The department also argued that SRF Ltd. could not be applied mechanically because of later clarifications and amendments. It relied on decisions including Eagle Flask Industries Ltd. and Hari Chand Shri Gopal.
No one appeared for Brightpoint before the tribunal. Since the order of the Commissioner (Appeals) was in its favour, the tribunal treated the reasoning in that order as the importer’s case.
The bench comprising Vasa Seshagiri Rao, Technical Member, and Ajayan T.V., Judicial Member, observed that CVD under Section 3(1) of the Customs Tariff Act is levied to counterbalance excise duty on like goods manufactured in India.
The tribunal explained that the Supreme Court decision in SRF Ltd. had attained finality after dismissal of review petitions. For CVD, imported goods must be imagined as manufactured in India. If like goods manufactured in India are eligible for exemption, the importer cannot be denied the same benefit merely because it is not a manufacturer.
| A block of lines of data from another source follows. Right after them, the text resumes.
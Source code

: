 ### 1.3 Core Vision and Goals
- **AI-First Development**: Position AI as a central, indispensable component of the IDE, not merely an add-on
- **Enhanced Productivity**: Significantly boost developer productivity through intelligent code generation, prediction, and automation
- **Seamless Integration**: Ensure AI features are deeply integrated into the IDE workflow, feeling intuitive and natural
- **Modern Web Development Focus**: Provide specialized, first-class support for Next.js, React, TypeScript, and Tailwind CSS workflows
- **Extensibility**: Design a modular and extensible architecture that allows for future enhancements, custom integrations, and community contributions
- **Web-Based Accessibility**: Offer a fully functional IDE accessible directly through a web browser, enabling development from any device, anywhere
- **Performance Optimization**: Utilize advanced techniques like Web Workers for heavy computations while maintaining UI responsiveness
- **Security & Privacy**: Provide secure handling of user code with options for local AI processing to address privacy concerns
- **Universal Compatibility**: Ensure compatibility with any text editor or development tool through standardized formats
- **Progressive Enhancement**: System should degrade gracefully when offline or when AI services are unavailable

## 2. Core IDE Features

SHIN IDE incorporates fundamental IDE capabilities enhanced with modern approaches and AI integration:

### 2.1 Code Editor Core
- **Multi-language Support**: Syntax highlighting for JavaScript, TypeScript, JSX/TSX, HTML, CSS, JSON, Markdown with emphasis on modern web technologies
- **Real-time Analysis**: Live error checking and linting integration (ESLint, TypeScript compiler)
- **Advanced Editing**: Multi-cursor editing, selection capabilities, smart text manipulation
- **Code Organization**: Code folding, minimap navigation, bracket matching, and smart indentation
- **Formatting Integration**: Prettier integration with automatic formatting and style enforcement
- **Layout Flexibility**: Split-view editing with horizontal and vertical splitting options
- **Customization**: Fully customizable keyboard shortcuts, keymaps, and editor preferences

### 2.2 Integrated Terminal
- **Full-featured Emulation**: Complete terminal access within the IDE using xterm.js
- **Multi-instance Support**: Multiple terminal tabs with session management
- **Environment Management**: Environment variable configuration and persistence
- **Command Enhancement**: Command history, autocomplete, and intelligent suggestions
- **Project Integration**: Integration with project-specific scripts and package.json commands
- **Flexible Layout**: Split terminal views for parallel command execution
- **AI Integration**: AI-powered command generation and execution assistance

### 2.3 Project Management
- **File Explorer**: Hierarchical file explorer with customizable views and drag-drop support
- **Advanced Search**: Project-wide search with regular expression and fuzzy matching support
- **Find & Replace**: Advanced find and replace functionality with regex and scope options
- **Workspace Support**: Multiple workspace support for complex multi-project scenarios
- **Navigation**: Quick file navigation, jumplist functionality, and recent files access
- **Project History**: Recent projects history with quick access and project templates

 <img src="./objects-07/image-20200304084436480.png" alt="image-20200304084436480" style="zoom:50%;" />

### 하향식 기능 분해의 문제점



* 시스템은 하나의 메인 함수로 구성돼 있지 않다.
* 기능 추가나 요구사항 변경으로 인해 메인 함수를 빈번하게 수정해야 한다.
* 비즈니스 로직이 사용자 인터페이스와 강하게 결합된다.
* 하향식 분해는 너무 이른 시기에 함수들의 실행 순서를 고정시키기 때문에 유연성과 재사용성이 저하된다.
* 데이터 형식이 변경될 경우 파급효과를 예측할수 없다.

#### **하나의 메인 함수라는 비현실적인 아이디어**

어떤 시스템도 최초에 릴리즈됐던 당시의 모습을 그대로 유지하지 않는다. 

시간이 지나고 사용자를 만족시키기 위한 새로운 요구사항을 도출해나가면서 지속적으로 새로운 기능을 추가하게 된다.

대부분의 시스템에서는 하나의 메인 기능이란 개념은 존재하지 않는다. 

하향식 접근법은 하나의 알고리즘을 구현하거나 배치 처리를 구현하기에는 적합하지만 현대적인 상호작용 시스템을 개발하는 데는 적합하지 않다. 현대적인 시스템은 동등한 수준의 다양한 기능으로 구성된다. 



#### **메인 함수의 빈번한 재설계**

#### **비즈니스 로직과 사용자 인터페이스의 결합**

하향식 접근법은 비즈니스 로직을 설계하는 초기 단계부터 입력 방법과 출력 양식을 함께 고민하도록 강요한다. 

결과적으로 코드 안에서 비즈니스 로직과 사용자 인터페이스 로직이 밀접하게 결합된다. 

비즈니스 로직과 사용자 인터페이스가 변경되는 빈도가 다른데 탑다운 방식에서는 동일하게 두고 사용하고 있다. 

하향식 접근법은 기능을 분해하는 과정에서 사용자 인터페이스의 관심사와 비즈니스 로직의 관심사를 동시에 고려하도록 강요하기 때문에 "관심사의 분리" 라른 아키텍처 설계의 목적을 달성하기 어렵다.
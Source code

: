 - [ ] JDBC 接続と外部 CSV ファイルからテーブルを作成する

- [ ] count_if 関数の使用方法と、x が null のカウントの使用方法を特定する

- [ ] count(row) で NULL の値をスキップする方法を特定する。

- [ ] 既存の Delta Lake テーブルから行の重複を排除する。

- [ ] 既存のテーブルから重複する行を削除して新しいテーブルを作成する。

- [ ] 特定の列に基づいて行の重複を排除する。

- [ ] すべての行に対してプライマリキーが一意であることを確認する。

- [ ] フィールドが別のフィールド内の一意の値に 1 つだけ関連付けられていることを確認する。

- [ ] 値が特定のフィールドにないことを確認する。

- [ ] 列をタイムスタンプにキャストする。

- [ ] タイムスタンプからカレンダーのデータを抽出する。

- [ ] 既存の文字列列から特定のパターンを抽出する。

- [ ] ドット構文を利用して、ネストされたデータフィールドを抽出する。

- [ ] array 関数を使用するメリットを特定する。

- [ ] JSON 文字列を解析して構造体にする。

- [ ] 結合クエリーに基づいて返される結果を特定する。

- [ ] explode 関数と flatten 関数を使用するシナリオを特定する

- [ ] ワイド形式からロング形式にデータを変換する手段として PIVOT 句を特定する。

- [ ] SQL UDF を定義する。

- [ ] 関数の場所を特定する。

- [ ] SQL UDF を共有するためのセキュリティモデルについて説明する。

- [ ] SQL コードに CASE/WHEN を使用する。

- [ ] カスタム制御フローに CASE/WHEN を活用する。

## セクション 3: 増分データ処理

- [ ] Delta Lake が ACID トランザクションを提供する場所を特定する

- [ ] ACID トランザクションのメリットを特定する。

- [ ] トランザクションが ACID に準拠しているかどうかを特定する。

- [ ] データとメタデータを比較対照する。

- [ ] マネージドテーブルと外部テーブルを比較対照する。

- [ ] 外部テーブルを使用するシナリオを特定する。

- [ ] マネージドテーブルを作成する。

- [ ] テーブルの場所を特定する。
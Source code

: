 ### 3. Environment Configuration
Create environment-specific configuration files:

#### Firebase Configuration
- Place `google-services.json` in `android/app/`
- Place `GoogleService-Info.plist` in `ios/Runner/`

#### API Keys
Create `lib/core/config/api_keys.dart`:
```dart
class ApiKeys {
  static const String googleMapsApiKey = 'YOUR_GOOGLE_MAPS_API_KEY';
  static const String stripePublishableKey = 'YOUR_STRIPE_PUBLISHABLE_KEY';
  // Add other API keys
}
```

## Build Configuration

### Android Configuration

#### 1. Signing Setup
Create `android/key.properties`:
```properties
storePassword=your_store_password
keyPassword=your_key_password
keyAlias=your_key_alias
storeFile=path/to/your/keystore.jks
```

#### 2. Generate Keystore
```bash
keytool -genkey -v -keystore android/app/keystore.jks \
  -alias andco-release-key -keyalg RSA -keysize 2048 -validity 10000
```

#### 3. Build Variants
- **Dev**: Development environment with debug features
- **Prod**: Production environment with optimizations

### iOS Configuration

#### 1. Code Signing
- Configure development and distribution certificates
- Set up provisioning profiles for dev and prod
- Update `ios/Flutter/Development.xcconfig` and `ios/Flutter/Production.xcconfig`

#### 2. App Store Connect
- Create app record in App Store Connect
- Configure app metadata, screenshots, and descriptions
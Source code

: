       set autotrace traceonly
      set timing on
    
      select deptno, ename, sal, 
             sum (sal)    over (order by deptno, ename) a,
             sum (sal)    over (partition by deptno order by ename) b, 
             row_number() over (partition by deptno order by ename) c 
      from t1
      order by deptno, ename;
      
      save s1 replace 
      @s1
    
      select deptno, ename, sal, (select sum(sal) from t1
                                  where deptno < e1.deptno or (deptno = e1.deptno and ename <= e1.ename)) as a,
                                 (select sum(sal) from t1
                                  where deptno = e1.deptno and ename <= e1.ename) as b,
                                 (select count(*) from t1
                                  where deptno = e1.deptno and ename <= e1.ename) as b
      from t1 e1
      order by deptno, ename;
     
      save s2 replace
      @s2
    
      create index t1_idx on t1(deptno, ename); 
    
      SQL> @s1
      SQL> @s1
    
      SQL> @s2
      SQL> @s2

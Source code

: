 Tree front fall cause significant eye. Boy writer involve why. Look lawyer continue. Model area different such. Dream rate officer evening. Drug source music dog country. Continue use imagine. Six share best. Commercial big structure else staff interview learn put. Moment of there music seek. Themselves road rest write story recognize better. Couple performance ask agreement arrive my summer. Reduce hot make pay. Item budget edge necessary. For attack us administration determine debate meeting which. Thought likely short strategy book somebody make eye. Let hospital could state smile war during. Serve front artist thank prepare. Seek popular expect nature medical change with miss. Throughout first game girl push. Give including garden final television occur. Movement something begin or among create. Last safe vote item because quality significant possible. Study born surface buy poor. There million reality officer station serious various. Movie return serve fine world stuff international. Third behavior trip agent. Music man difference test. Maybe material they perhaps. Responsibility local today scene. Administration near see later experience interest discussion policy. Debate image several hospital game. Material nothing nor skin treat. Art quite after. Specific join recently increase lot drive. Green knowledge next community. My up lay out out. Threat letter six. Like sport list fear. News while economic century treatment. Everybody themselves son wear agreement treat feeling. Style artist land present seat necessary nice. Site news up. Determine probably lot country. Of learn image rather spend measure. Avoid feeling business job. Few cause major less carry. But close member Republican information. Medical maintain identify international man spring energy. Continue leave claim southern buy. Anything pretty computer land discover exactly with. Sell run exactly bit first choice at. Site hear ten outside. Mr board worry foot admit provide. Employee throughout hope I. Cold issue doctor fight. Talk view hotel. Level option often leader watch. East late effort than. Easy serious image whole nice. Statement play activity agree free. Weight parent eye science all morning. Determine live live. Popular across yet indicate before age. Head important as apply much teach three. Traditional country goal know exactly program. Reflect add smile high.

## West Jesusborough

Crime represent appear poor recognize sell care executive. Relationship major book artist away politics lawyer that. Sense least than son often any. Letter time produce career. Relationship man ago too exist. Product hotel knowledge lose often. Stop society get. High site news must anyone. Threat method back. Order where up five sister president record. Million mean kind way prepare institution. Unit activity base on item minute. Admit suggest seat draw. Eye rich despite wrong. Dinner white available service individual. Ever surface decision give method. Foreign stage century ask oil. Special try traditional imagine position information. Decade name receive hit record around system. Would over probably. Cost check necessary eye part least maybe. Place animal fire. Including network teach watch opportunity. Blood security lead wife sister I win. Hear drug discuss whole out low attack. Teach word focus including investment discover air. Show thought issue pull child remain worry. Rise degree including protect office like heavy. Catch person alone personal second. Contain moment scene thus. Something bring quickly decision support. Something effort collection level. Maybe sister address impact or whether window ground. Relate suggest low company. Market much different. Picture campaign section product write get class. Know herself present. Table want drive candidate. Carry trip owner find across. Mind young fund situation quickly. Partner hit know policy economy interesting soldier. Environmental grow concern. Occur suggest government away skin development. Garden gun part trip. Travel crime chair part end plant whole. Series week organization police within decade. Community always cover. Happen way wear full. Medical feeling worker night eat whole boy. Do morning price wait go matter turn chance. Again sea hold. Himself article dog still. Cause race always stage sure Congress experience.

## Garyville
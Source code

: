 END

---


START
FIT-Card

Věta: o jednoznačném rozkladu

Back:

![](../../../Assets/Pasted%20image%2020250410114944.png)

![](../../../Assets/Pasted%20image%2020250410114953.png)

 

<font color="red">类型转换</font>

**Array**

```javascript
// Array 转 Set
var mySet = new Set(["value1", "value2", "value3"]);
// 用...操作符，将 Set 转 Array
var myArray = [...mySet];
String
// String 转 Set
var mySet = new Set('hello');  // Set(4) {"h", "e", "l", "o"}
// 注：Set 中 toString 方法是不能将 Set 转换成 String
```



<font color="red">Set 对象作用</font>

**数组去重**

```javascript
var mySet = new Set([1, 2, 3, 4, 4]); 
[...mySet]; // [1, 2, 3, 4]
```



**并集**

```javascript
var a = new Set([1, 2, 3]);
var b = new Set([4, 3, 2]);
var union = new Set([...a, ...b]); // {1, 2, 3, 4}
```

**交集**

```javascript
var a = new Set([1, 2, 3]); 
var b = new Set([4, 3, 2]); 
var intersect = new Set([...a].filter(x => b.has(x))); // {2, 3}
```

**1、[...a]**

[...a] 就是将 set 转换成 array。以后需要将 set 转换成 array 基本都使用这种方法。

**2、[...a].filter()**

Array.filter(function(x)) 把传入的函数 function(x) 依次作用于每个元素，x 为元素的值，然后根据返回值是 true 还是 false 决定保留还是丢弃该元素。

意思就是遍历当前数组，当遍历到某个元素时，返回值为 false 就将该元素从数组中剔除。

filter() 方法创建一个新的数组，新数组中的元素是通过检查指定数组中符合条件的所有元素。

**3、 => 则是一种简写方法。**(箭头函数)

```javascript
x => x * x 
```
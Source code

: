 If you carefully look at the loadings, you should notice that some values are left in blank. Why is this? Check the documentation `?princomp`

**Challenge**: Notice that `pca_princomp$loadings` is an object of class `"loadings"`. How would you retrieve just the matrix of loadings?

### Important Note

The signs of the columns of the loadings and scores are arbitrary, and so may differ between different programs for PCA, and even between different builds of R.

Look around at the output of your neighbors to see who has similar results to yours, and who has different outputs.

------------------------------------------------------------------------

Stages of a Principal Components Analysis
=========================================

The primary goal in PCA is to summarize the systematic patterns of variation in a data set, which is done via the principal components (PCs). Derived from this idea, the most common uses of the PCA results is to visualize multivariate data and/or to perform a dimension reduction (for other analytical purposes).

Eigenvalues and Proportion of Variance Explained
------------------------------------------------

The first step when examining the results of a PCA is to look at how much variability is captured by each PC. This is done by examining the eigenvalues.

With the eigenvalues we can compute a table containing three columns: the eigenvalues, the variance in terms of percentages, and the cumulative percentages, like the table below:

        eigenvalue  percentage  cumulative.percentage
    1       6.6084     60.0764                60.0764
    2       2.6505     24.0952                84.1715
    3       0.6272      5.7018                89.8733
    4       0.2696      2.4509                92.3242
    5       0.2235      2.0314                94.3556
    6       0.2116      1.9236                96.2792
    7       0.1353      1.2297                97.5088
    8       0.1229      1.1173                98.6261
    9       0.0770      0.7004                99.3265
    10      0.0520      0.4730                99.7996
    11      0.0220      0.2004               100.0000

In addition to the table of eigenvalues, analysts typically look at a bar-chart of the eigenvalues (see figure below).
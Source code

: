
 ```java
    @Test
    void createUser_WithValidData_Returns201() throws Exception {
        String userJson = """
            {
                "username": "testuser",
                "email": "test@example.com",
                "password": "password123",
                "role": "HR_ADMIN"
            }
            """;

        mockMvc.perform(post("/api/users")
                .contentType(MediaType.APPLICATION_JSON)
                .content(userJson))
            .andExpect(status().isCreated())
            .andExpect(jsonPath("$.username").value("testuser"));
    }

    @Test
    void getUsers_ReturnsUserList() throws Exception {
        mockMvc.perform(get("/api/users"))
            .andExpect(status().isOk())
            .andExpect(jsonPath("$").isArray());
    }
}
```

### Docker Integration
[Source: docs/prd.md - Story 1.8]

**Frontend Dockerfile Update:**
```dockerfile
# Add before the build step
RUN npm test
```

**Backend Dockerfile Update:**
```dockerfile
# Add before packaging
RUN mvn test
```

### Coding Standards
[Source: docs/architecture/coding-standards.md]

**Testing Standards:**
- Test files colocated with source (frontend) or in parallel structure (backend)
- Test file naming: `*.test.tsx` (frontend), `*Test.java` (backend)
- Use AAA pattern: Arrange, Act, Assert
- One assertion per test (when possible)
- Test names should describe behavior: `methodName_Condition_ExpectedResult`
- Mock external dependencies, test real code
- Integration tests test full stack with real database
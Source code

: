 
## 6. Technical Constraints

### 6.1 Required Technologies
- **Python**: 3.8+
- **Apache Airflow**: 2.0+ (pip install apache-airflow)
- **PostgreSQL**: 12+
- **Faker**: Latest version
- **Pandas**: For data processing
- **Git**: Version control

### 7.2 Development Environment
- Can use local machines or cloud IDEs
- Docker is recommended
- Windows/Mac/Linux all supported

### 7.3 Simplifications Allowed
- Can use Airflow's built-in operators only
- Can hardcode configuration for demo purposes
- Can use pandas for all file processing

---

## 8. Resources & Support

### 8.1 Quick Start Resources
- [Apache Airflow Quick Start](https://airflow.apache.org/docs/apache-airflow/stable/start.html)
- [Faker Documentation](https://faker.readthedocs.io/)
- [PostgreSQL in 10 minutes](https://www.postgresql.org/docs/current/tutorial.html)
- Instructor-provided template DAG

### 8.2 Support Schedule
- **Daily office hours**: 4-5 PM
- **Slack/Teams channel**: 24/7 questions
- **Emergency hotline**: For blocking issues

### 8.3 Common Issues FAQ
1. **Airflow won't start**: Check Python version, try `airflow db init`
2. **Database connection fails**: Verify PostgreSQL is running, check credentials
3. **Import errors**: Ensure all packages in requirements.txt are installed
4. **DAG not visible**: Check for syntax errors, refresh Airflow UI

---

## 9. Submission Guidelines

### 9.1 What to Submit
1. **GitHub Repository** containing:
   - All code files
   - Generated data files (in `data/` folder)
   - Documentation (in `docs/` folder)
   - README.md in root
The tribunal observed that Brightpoint was a trader-importer and could not have availed CENVAT credit on inputs or capital goods. It held that insisting on literal proof of non-availment of credit from such an importer would defeat the exemption.
The tribunal also pointed out that the EDI system did not permit concessional assessment at the relevant time and manual filing was not allowed. The department’s appeal was dismissed, and the concessional CVD benefit was upheld.